Dzięki za podpowiedź

Żółte liście ustępują, więc zakładam, że było zbyt wysokie pH i wraca do normy, roślinka jest w stanie uzupełnić niedobór jakiegoś pierwiastka i właśnie to robi, ale to z liściem postępuje. Wygląda, jakby gnił, jest wilgotny i żółto-brązowy, odczekam kilka dni aż ziemia podeschnie i będę walczyć. Jedyny problem jest taki, że dostałem 3 niezależne porady i one się wzajemnie wykluczają. Za wysokie, za niskie pH, przenawożenie i brak nawozów i do tego za wilgotna gleba. Postaram się ustabilizować pH na poziomie 6.5 i dotrwać do końca fotorelacji!
---------- Aktualizacja posta 04-09-2012 09:24 ---------- Czas poprzedniego posta 31-08-2012 15:45 ----------
Update powiedzmy niedzielny, ale od tego czasu się niewiele zmieniło, więc
Dzień 23
Powolutku, z problemami, rosną, zresztą wszystko widać na fotkach:
Plant mniejszy, temu żółkły nowe liście, ale już jest ciut lepiej:
Plant większy, temu liście lekko usychały:
Przez 5 dni nie były podlewane, ich problemy się nie powiększyły. Jako że łodyga była już całkiem wiotka, poszło LST, mam nadzieję, że dobrze

FIMa sobie na razie odpuściłem, może przy drugiej uprawie
LST 1:
LST 2:
Po zabiegu Panny dostały solidny oprysk Asahi, dzisiaj poprawię LST i zrobię jakieś nowe fotki.
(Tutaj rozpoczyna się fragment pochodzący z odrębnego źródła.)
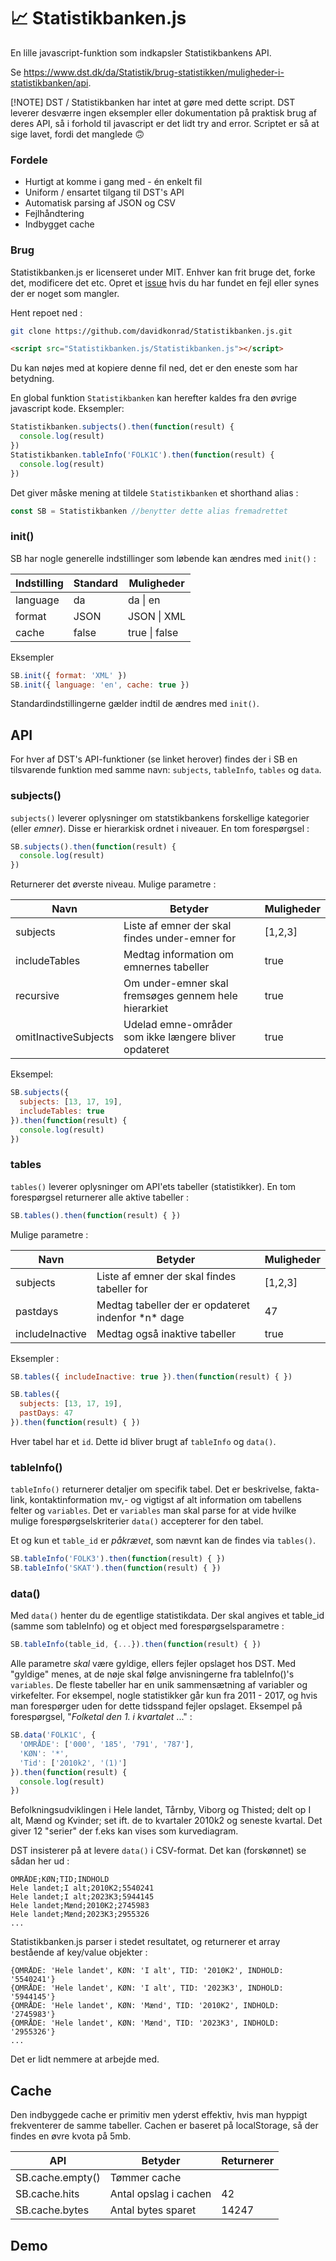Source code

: # 📈 Statistikbanken.js

En lille javascript-funktion som indkapsler Statistikbankens API.

Se https://www.dst.dk/da/Statistik/brug-statistikken/muligheder-i-statistikbanken/api.

[!NOTE] 
DST / Statistikbanken har intet at gøre med dette script. DST leverer desværre ingen eksempler eller dokumentation på praktisk brug af deres API, så i forhold til javascript er det lidt try and error. Scriptet er så at sige lavet, fordi det manglede 🙃 

### Fordele

* Hurtigt at komme i gang med - én enkelt fil
* Uniform / ensartet tilgang til DST's API
* Automatisk parsing af JSON og CSV
* Fejlhåndtering 
* Indbygget cache

### Brug

Statistikbanken.js er licenseret under MIT. Enhver kan frit bruge det, forke det, modificere det etc. Opret et <a href="https://github.com/davidkonrad/Statistikbanken.js/issues">issue</a> hvis du har fundet en fejl eller synes der er noget som mangler. 

Hent repoet ned :

```sh
git clone https://github.com/davidkonrad/Statistikbanken.js.git
```

```html
<script src="Statistikbanken.js/Statistikbanken.js"></script>
```

Du kan nøjes med at kopiere denne fil ned, det er den eneste som har betydning.

En global funktion ```Statistikbanken``` kan herefter kaldes fra den øvrige javascript kode. Eksempler:

```javascript
Statistikbanken.subjects().then(function(result) {
  console.log(result)
})
Statistikbanken.tableInfo('FOLK1C').then(function(result) {
  console.log(result)
})
```
Det giver måske mening at tildele ```Statistikbanken``` et shorthand alias :

```javascript
const SB = Statistikbanken //benytter dette alias fremadrettet
```


### init()

SB har nogle generelle indstillinger som løbende kan ændres med ```init()``` : 

<table>
<thead>
<tr>
<th>Indstilling</th>
<th>Standard</th>
<th>Muligheder</th>
</tr>
</thead>
<tbody>
<tr>
<td>language</td>
<td>da</td>
<td>da | en</td>
<tr>
<td>format</td>
<td>JSON</td>
<td>JSON | XML</td>
<tr>
<td>cache</td>
<td>false</td>
<td>true | false</td>
</tr>
</tbody>
</table>

Eksempler 

```javascript
SB.init({ format: 'XML' })
SB.init({ language: 'en', cache: true })
```
Standardindstillingerne gælder indtil de ændres med ```init()```.

## API

For hver af DST's API-funktioner (se linket herover) findes der i SB en tilsvarende funktion med samme navn: ```subjects```, ```tableInfo```, ```tables``` og ```data```. 

### subjects()

```subjects()``` leverer oplysninger om statstikbankens forskellige kategorier (eller *emner*). Disse er hierarkisk ordnet i niveauer. En tom forespørgsel :

```javascript
SB.subjects().then(function(result) {
  console.log(result)
})
```

Returnerer det øverste niveau. Mulige parametre :

<table>
<thead>
<tr>
<th>Navn</th>
<th>Betyder</th>
<th>Muligheder</th>
</tr>
</thead>
<tbody>
<tr>
<td>subjects</td>
<td>Liste af emner der skal findes under-emner for</td>
<td>[1,2,3]</td>
<tr>
<td>includeTables</td>
<td>Medtag information om emnernes tabeller</td>
<td>true</td>
<tr>
<td>recursive</td>
<td>Om under-emner skal fremsøges gennem hele hierarkiet</td>
<td>true</td>
</tr>
<tr>
<td>omitInactiveSubjects</td>
<td>Udelad emne-områder som ikke længere bliver opdateret</td>
<td>true</td>
</tr>
</tbody>
</table>

Eksempel:

```javascript
SB.subjects({
  subjects: [13, 17, 19],
  includeTables: true
}).then(function(result) {
  console.log(result)
})
```

### tables
```tables()``` leverer oplysninger om API'ets tabeller (statistikker). En tom forespørgsel returnerer alle aktive tabeller :

```javascript
SB.tables().then(function(result) { })
```
Mulige parametre :
<table>
<thead>
<tr>
<th>Navn</th>
<th>Betyder</th>
<th>Muligheder</th>
</tr>
</thead>
<tbody>
<tr>
<td>subjects</td>
<td>Liste af emner der skal findes tabeller for</td>
<td>[1,2,3]</td>
<tr>
<td>pastdays</td>
<td>Medtag tabeller der er opdateret indenfor *n* dage</td>
<td>47</td>
<tr>
<td>includeInactive</td>
<td>Medtag også inaktive tabeller</td>
<td>true</td>
</tr>
</tbody>
</table>

Eksempler : 

```javascript
SB.tables({ includeInactive: true }).then(function(result) { })

SB.tables({ 
  subjects: [13, 17, 19],
  pastDays: 47
}).then(function(result) { })
```
Hver tabel har et ```id```. Dette id bliver brugt af ```tableInfo``` og ```data()```.

### tableInfo()

```tableInfo()``` returnerer detaljer om specifik tabel. Det er beskrivelse, fakta-link, kontaktinformation mv,- og vigtigst af alt information om tabellens felter og ```variables```. Det er ```variables``` man skal parse for at vide hvilke mulige forespørgselskriterier ```data()``` accepterer for den tabel.

Et og kun et ```table_id``` er *påkrævet*, som nævnt kan de findes via ```tables()```. 

```javascript
SB.tableInfo('FOLK3').then(function(result) { })
SB.tableInfo('SKAT').then(function(result) { })
```

### data()

Med ```data()``` henter du de egentlige statistikdata. Der skal angives et table_id (samme som tableInfo) og et object med forespørgselsparametre :

```javascript
SB.tableInfo(table_id, {...}).then(function(result) { })
```

Alle parametre *skal* være gyldige, ellers fejler opslaget hos DST. Med "gyldige" menes, at de nøje skal følge anvisningerne fra tableInfo()'s ```variables```. De fleste tabeller har en unik sammensætning af variabler og virkefelter. For eksempel, nogle statistikker går kun fra 2011 - 2017, og hvis man forespørger uden for dette tidsspand fejler opslaget. Eksempel på forespørgsel, "*Folketal den 1. i kvartalet* ..." :

```javascript
SB.data('FOLK1C', {
  'OMRÅDE': ['000', '185', '791', '787'],
  'KØN': '*',
  'Tid': ['2010k2', '(1)']
}).then(function(result) {
  console.log(result)
})
```
Befolkningsudviklingen i Hele landet, Tårnby, Viborg og Thisted; delt op I alt, Mænd og Kvinder; set ift. de to kvartaler 2010k2 og seneste kvartal. Det giver 12 "serier" der f.eks kan vises som kurvediagram. 

DST insisterer på at levere ```data()``` i CSV-format. Det kan (forskønnet) se sådan her ud :

```
OMRÅDE;KØN;TID;INDHOLD
Hele landet;I alt;2010K2;5540241
Hele landet;I alt;2023K3;5944145
Hele landet;Mænd;2010K2;2745983
Hele landet;Mænd;2023K3;2955326
...
```
Statistikbanken.js parser i stedet resultatet, og returnerer et array bestående af key/value objekter :

```
{OMRÅDE: 'Hele landet', KØN: 'I alt', TID: '2010K2', INDHOLD: '5540241'}
{OMRÅDE: 'Hele landet', KØN: 'I alt', TID: '2023K3', INDHOLD: '5944145'}
{OMRÅDE: 'Hele landet', KØN: 'Mænd', TID: '2010K2', INDHOLD: '2745983'}
{OMRÅDE: 'Hele landet', KØN: 'Mænd', TID: '2023K3', INDHOLD: '2955326'}
...
```
Det er lidt nemmere at arbejde med. 

## Cache

Den indbyggede cache er primitiv men yderst effektiv, hvis man hyppigt frekventerer de samme tabeller. Cachen er baseret på localStorage, så der findes en øvre kvota på 5mb. 

<table>
<thead>
<tr>
<th>API</th>
<th>Betyder</th>
<th>Returnerer</th>
</tr>
</thead>
<tbody>
<tr>
<td>SB.cache.empty()</td>
<td>Tømmer cache</td>
<td></td>
<tr>
<td>SB.cache.hits</td>
<td>Antal opslag i cachen</td>
<td>42</td>
<tr>
<td>SB.cache.bytes</td>
<td>Antal bytes sparet</td>
<td>14247</td>
</tr>
</tbody>
</table>

## Demo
Z góry dzięki za uwagi <wodna>
---------- Aktualizacja posta 08-09-2012 21:48 ---------- Czas poprzedniego posta 04-09-2012 09:24 ----------
Zachęcony popularnością tematu i liczbą komentarzy - jadę dalej.
Dzień 30 albo 31, nieważne.
Podnoszą się moje Panienki po LST, ale przede wszystkim postępują problemy. Liście od strony korzeni usychają, łodyga też jakaś nietęga. Dałoby się to przeżyć, gdyby nie fakt, że nowe szczyty od lewej/od dołu też dostają wpie****. pH niby ok, warunki ok, ale coś jest ewidentnie nie tak. Dzisiaj dostały małego flusha, zobaczymy.